= REQUIRED ACTION =
Pick out each line of the records in which the word "production" appears.

= SOURCE MATERIAL =

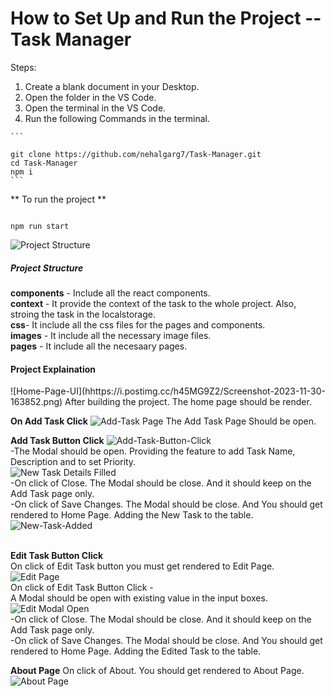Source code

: <!-- # Getting Started with Create React App

This project was bootstrapped with [Create React App](https://github.com/facebook/create-react-app).

## Available Scripts

In the project directory, you can run:

### `npm start`

Runs the app in the development mode.\
Open [http://localhost:3000](http://localhost:3000) to view it in your browser.

The page will reload when you make changes.\
You may also see any lint errors in the console.

### `npm test`

Launches the test runner in the interactive watch mode.\
See the section about [running tests](https://facebook.github.io/create-react-app/docs/running-tests) for more information.

### `npm run build`

Builds the app for production to the `build` folder.\
It correctly bundles React in production mode and optimizes the build for the best performance.

The build is minified and the filenames include the hashes.\
Your app is ready to be deployed!

See the section about [deployment](https://facebook.github.io/create-react-app/docs/deployment) for more information.

### `npm run eject`

**Note: this is a one-way operation. Once you `eject`, you can't go back!**

If you aren't satisfied with the build tool and configuration choices, you can `eject` at any time. This command will remove the single build dependency from your project.

Instead, it will copy all the configuration files and the transitive dependencies (webpack, Babel, ESLint, etc) right into your project so you have full control over them. All of the commands except `eject` will still work, but they will point to the copied scripts so you can tweak them. At this point you're on your own.

You don't have to ever use `eject`. The curated feature set is suitable for small and middle deployments, and you shouldn't feel obligated to use this feature. However we understand that this tool wouldn't be useful if you couldn't customize it when you are ready for it.

## Learn More

You can learn more in the [Create React App documentation](https://facebook.github.io/create-react-app/docs/getting-started).

To learn React, check out the [React documentation](https://reactjs.org/).

### Code Splitting

This section has moved here: [https://facebook.github.io/create-react-app/docs/code-splitting](https://facebook.github.io/create-react-app/docs/code-splitting)

### Analyzing the Bundle Size

This section has moved here: [https://facebook.github.io/create-react-app/docs/analyzing-the-bundle-size](https://facebook.github.io/create-react-app/docs/analyzing-the-bundle-size)

### Making a Progressive Web App

This section has moved here: [https://facebook.github.io/create-react-app/docs/making-a-progressive-web-app](https://facebook.github.io/create-react-app/docs/making-a-progressive-web-app)

### Advanced Configuration

This section has moved here: [https://facebook.github.io/create-react-app/docs/advanced-configuration](https://facebook.github.io/create-react-app/docs/advanced-configuration)

### Deployment

This section has moved here: [https://facebook.github.io/create-react-app/docs/deployment](https://facebook.github.io/create-react-app/docs/deployment)

### `npm run build` fails to minify

This section has moved here: [https://facebook.github.io/create-react-app/docs/troubleshooting#npm-run-build-fails-to-minify](https://facebook.github.io/create-react-app/docs/troubleshooting#npm-run-build-fails-to-minify) -->


<h1> How to Set Up and Run the Project -- Task Manager </h1>

<p> Steps: </p>
<ol>
    <li>Create a blank document in your Desktop. </li>
    <li>Open the folder in the VS Code. </li>
    <li>Open the terminal in the VS Code. </li>
    <li>Run the following Commands in the terminal.</li>
</ol>

    ```
    
    git clone https://github.com/nehalgarg7/Task-Manager.git
    cd Task-Manager 
    npm i 
    ```
** To run the project **
   ```

   npm run start
   ```

![Project Structure](https://i.postimg.cc/sfLX0X1B/Screenshot-2023-11-30-150616.png)

<h5>Project Structure</h5>

**components** - Include all the react components. <br>
**context** - It provide the context of the task to the whole project. Also, stroing the task in the localstorage.<br>
**css**- It include all the css files for the pages and components.<br>
**images** - It include all the necessary image files.<br>
**pages** - It include all the necesaary pages.<br>

<h4>Project Explaination</h4>
![Home-Page-UI](hhttps://i.postimg.cc/h45MG9Z2/Screenshot-2023-11-30-163852.png)
After building the project. The home page should be render.

**On Add Task Click**
![Add-Task Page](https://i.postimg.cc/VNRCp8bJ/Screenshot-2023-11-30-161657.png)
The Add Task Page Should be open.

**Add Task Button Click**
![Add-Task-Button-Click](https://i.postimg.cc/2jvZNhvp/Screenshot-2023-11-30-161704.png)<br>
-The Modal should be open. Providing the feature to add Task Name, Description and to set Priority. <br>
![New Task Details Filled](https://i.postimg.cc/RhM6Tb0c/Screenshot-2023-11-30-161822.png)<br>
-On click of Close. The Modal should be close. And it should keep on the Add Task page only. <br>
-On click of Save Changes. The Modal should be close. And You should get rendered to Home Page. Adding the New Task to the table. <br>
![New-Task-Added](https://i.postimg.cc/m2HVqPZh/Screenshot-2023-11-30-161831.png)<br> <br>

**Edit Task Button Click** <br>
On click of Edit Task button you must get rendered to Edit Page.<br>
![Edit Page](https://i.postimg.cc/2yzGBGRt/Screenshot-2023-11-30-161846.png)<br>
On click of Edit Task Button Click - <br>
A Modal should be open with existing value in the input boxes.<br>
![Edit Modal Open](https://i.postimg.cc/Zn78vhL9/Screenshot-2023-11-30-161852.png)<br>
-On click of Close. The Modal should be close. And it should keep on the Add Task page only. <br>
-On click of Save Changes. The Modal should be close. And You should get rendered to Home Page. Adding the Edited Task to the table. <br>

**About Page**
On click of About. You should get rendered to About Page.
![About Page](https://i.postimg.cc/fR432Lkz/Screenshot-2023-11-30-161916.png)<br>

= OUTPUT BELOW =
Builds the app for production to the `build` folder.\
It correctly bundles React in production mode and optimizes the build for the best performance.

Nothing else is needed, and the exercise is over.